Furthermore with regard to the general regulation on sending Marketing Messages, which is aimed at preventing the sending of unsolicited Marketing Messages, it can generally be noted that in order to ensure compliance with the applicable legislation, relatively strict conditions have to be met. Therefore, it is not possible to send to data subjects:

  1. any unsolicited messages sent by the email and / or SMS to the recipient without complying with applicable legal requirements, i.e. in practice especially without its prior consent obtained through the double-opt in method (by filling in the form on the website and at the same time by confirming the interest in sending these commercial communications through clicking on a link in an email or through sending a verification SMS);
  2. any Marketing Messages that do not contain the mandatory content of the Marketing Messages in the article “VII. Compulsory content of Messages” of the Terms and are not in compliance with the article “V. Spam prevention” of the Terms;
  3. any Marketing Messages in the case, where the data subject has refused to use its data for the purpose of sending Marketing Messages or after the subject has refused to consent to use of its electronic contact for the purposes of sending Marketing Messages or the subject has informed the controller that he or she does not agree with any further sending of Marketing Messages;
  4. any Marketing Messages when it relates to products or services that are not provided by the controller or which are not similar to the products or services in connection with the sale of which the controller has obtained an email address or telephone number of the subject, unless the subject has given a prior consent.

Part C – Cookies

At the moment, cookies necessary for delivery of Messages and verification of its delivery can be processed in opt-out mode.
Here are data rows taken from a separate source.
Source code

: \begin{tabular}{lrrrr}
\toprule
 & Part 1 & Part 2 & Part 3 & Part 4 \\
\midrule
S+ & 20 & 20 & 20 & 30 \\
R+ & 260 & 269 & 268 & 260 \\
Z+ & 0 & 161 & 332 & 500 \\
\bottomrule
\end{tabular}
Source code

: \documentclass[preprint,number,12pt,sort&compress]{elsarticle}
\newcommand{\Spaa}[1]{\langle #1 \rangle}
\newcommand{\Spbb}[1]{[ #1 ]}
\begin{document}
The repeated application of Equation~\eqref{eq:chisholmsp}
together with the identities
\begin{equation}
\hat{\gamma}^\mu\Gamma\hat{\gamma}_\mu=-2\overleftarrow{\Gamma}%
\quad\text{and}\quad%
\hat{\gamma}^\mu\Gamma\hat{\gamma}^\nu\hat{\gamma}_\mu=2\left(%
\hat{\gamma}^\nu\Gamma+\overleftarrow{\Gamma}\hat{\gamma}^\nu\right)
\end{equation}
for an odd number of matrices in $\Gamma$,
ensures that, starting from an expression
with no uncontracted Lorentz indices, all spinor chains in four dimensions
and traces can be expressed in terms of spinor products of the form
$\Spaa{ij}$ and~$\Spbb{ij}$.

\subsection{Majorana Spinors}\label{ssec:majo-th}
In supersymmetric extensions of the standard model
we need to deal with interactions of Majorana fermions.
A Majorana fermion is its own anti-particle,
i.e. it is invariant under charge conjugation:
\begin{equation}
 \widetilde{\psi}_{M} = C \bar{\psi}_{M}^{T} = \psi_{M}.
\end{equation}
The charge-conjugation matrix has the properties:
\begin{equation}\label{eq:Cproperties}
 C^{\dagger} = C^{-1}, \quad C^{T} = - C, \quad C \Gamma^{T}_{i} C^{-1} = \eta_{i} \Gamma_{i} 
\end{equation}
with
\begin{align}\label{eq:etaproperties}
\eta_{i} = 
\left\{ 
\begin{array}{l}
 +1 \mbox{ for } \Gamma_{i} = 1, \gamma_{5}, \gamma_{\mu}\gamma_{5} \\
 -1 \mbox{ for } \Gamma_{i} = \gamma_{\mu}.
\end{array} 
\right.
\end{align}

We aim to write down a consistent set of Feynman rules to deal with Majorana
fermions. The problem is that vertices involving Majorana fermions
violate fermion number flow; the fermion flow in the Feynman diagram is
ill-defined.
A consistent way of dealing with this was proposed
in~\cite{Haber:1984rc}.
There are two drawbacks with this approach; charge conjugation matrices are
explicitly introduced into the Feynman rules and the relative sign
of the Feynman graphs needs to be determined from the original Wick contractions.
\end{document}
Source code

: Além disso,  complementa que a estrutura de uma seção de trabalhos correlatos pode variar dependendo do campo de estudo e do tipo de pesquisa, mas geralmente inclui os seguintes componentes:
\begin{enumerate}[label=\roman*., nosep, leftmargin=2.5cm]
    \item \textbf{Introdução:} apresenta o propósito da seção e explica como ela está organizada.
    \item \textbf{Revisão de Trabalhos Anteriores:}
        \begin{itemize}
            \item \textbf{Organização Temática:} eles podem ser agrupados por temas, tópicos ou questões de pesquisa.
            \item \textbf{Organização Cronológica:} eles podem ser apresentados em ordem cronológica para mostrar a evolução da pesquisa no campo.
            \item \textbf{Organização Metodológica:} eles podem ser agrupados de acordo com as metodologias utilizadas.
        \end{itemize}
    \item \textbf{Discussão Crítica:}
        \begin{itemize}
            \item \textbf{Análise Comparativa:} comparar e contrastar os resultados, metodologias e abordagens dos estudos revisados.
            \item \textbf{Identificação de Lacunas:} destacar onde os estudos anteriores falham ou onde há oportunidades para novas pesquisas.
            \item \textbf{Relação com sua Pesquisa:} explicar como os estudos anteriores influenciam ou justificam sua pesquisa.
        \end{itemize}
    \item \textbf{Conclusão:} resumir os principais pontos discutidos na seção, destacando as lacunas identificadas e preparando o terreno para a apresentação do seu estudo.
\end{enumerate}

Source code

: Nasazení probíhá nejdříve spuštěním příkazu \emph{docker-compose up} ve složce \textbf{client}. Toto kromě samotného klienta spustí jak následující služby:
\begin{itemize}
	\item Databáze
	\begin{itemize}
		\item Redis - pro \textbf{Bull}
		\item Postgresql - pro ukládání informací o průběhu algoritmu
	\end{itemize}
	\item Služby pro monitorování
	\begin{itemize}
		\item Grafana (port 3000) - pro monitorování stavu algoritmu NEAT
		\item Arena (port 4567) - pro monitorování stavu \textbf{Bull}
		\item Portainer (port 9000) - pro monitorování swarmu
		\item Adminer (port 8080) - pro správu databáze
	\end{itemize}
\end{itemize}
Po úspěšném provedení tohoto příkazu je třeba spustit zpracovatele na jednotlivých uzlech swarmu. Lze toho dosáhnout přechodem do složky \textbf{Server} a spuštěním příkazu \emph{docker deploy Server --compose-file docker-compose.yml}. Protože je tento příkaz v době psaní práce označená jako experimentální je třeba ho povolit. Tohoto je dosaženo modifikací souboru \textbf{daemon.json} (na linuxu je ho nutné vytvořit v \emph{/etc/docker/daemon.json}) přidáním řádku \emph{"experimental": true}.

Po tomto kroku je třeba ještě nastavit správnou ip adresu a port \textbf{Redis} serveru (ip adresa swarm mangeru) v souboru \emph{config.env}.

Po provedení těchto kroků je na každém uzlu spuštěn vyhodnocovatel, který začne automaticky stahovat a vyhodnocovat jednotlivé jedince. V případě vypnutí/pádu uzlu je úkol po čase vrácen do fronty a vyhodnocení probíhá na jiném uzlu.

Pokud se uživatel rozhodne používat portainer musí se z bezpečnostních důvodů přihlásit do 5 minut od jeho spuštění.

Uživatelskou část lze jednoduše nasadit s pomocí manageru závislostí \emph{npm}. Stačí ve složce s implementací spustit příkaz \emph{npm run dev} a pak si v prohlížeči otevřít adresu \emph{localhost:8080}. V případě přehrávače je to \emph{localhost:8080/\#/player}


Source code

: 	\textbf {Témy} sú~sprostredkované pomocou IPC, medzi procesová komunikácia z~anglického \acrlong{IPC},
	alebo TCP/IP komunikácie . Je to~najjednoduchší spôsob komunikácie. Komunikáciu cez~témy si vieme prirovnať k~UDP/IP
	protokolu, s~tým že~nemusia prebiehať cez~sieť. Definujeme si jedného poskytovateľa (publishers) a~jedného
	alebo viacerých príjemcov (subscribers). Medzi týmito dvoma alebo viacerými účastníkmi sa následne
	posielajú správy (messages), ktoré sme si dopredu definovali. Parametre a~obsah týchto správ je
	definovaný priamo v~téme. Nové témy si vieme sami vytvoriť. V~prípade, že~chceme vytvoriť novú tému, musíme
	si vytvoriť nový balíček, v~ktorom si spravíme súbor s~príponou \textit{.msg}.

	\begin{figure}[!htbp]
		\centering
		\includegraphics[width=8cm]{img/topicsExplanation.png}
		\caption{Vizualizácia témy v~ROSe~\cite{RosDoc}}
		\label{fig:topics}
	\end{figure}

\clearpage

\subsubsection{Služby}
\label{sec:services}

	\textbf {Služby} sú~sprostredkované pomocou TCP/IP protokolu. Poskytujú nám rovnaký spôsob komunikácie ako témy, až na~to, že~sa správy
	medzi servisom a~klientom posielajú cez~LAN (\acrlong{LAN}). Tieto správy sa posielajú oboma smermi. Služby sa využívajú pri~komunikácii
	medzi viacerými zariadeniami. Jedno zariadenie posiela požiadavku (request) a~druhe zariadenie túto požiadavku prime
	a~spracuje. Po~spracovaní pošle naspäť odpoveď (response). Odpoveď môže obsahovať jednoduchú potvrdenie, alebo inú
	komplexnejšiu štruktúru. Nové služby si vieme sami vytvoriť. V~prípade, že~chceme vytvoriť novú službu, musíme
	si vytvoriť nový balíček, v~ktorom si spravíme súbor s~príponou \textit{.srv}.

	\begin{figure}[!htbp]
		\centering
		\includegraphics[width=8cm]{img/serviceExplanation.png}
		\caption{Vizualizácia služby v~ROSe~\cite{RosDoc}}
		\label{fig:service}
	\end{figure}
This means that it is possible to store them in the end device of the subject and further process them without the explicit consent of the data subject, but the data subject must be informed of this fact and allowed to refuse such processing without any significant deterioration of the service (or its parts, which are not dependent on cookies).

In the case of cookies the above-described rules on objections to processing apply accordingly, including the “do not track” requests. However, an implementation of the opt-in mode in the future is considered.

In the case that cookies are eligible to be assigned to an identifiable data subject (e.g. when monitoring registered data subjects), the laws on personal data protection also apply. It is then necessary to comply with all obligations relating to the protection of personal data (Part A), including the legal ground for processing, fulfilment of the duty to inform and handle the “do not track” requests.